--- Work to be completed ---
Find every line below with the string "mathcal" and pick it out.
(Beginning of Task inputs)
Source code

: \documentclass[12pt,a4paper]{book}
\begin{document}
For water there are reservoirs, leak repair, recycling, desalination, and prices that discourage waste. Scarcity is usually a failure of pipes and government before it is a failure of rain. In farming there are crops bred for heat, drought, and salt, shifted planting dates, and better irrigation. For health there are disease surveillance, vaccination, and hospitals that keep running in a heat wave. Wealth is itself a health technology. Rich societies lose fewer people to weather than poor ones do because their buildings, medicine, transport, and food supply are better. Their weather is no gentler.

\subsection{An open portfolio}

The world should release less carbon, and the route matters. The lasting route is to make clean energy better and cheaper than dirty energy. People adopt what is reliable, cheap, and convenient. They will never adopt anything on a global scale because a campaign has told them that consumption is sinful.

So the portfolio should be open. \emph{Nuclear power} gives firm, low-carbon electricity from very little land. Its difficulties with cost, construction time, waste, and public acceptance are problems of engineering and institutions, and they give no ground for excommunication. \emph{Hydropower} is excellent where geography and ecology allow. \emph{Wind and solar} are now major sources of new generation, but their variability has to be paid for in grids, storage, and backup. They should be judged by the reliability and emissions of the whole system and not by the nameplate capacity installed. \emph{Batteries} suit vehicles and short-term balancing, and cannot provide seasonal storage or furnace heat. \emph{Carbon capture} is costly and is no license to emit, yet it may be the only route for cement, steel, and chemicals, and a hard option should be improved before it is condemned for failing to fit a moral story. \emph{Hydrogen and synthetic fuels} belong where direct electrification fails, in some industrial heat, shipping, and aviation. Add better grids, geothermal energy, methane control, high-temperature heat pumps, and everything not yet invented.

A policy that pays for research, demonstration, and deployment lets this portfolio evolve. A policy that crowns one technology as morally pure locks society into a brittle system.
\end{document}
(End of Task inputs)
(Beginning of Task inputs)
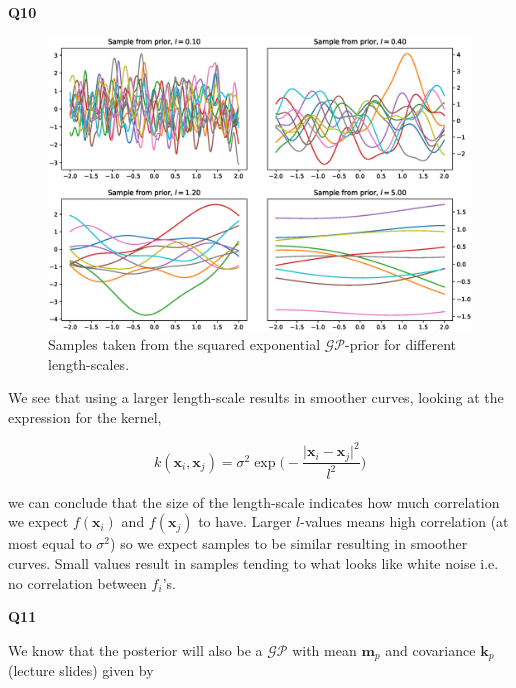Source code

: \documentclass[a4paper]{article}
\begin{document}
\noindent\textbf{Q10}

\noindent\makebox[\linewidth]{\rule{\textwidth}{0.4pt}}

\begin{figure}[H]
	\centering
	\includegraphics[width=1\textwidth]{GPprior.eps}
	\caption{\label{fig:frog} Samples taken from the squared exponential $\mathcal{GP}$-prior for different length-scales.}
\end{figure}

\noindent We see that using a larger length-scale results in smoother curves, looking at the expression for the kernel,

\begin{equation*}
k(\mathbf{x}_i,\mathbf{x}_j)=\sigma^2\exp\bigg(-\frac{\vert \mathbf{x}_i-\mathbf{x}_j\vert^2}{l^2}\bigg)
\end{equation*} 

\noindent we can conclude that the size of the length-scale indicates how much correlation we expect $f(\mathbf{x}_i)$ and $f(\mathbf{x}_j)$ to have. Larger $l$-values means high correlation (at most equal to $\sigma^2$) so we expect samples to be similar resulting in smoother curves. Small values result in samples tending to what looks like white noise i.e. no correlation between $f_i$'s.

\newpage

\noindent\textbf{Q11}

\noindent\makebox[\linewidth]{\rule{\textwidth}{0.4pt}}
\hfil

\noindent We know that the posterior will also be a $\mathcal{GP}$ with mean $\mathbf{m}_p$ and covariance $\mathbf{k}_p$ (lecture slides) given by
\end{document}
(End of Task inputs)
--- Exercise result ---
	\caption{\label{fig:frog} Samples taken from the squared exponential $\mathcal{GP}$-prior for different length-scales.}
\noindent We know that the posterior will also be a $\mathcal{GP}$ with mean $\mathbf{m}_p$ and covariance $\mathbf{k}_p$ (lecture slides) given by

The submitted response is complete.